BusinessWeek – It was an epic showdown between legendary buyout king Henry R. Kravis and New Age hedge fund manager Stephen A. Feinberg — and Feinberg won. On Apr. 3, General Motors Corp. (GM ) announced that it would get about $14 billion over the next three years for selling a 51% stake of its highly profitable GMAC finance division to a group led by Feinberg’s firm, Cerberus Capital Management LP.

Ever since, Wall Street has been buzzing over how the 46-year-old Feinberg snapped up a huge financial-services company for little more than its book value from Kravis, age 62. Kravis may someday look wise for having turned his back on a deal heavily laden with risk. But losing to Cerberus has to sting.

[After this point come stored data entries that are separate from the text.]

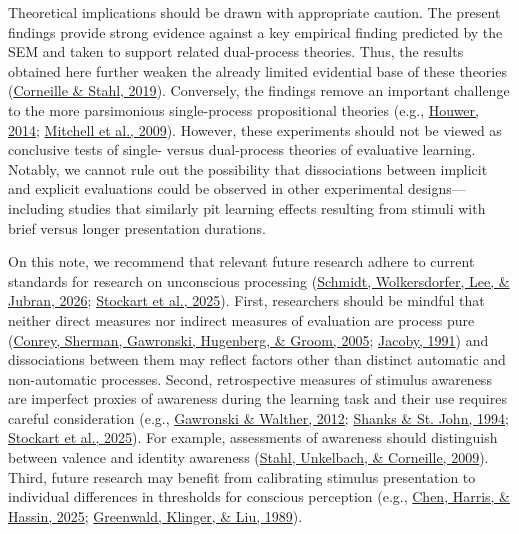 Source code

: \documentclass[
  man,floatsintext]{apa6}
\begin{document}
Theoretical implications should be drawn with appropriate caution.
The present findings provide strong evidence against a key empirical finding predicted by the SEM and taken to support related dual-process theories.
Thus, the results obtained here further weaken the already limited evidential base of these theories (\protect\hyperlink{ref-corneilleAssociativeAttitudeLearning2018a}{Corneille \& Stahl, 2019}).
Conversely, the findings remove an important challenge to the more parsimonious single-process propositional theories (e.g., \protect\hyperlink{ref-Houwer2014}{Houwer, 2014}; \protect\hyperlink{ref-mitchellPropositionalNatureHuman2009}{Mitchell et al., 2009}).
However, these experiments should not be viewed as conclusive tests of single- versus dual-process theories of evaluative learning.
Notably, we cannot rule out the possibility that dissociations between implicit and explicit evaluations could be observed in other experimental designs---including studies that similarly pit learning effects resulting from stimuli with brief versus longer presentation durations.

On this note, we recommend that relevant future research adhere to current standards for research on unconscious processing (\protect\hyperlink{ref-Schmidt2026}{Schmidt, Wolkersdorfer, Lee, \& Jubran, 2026}; \protect\hyperlink{ref-Stockart2025}{Stockart et al., 2025}).
First, researchers should be mindful that neither direct measures nor indirect measures of evaluation are process pure (\protect\hyperlink{ref-Conrey2005}{Conrey, Sherman, Gawronski, Hugenberg, \& Groom, 2005}; \protect\hyperlink{ref-Jacoby1991}{Jacoby, 1991}) and dissociations between them may reflect factors other than distinct automatic and non-automatic processes.
Second, retrospective measures of stimulus awareness are imperfect proxies of awareness during the learning task and their use requires careful consideration (e.g., \protect\hyperlink{ref-Gawronski2012}{Gawronski \& Walther, 2012}; \protect\hyperlink{ref-Shanks1994}{Shanks \& St. John, 1994}; \protect\hyperlink{ref-Stockart2025}{Stockart et al., 2025}).
For example, assessments of awareness should distinguish between valence and identity awareness (\protect\hyperlink{ref-Stahl2009}{Stahl, Unkelbach, \& Corneille, 2009}).
Third, future research may benefit from calibrating stimulus presentation to individual differences in thresholds for conscious perception (e.g., \protect\hyperlink{ref-Chen2025}{Chen, Harris, \& Hassin, 2025}; \protect\hyperlink{ref-Greenwald1989}{Greenwald, Klinger, \& Liu, 1989}).
\end{document}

A big battle between established buyout firms such as Kohlberg Kravis Roberts & Co. and scrappier hedge fund groups like Cerberus — named after the three-headed dog in Greek mythology that guards the gates of Hades — has been brewing for a while. In a 2004 speech to a few hundred private-equity investors and bankers, Kravis warned that hedge funds had little experience managing companies or “creating value.”

Since then, Kravis has been forced to fend off Feinberg multiple times to buy companies. In 2005, a KKR group beat out Cerberus for troubled retailer Toys ‘R’ Us Inc. by paying $6.6 billion for it. In January, a Cerberus group picked up the grocery chain Alberston’s Inc. (ABS ) that KKR had been eyeing.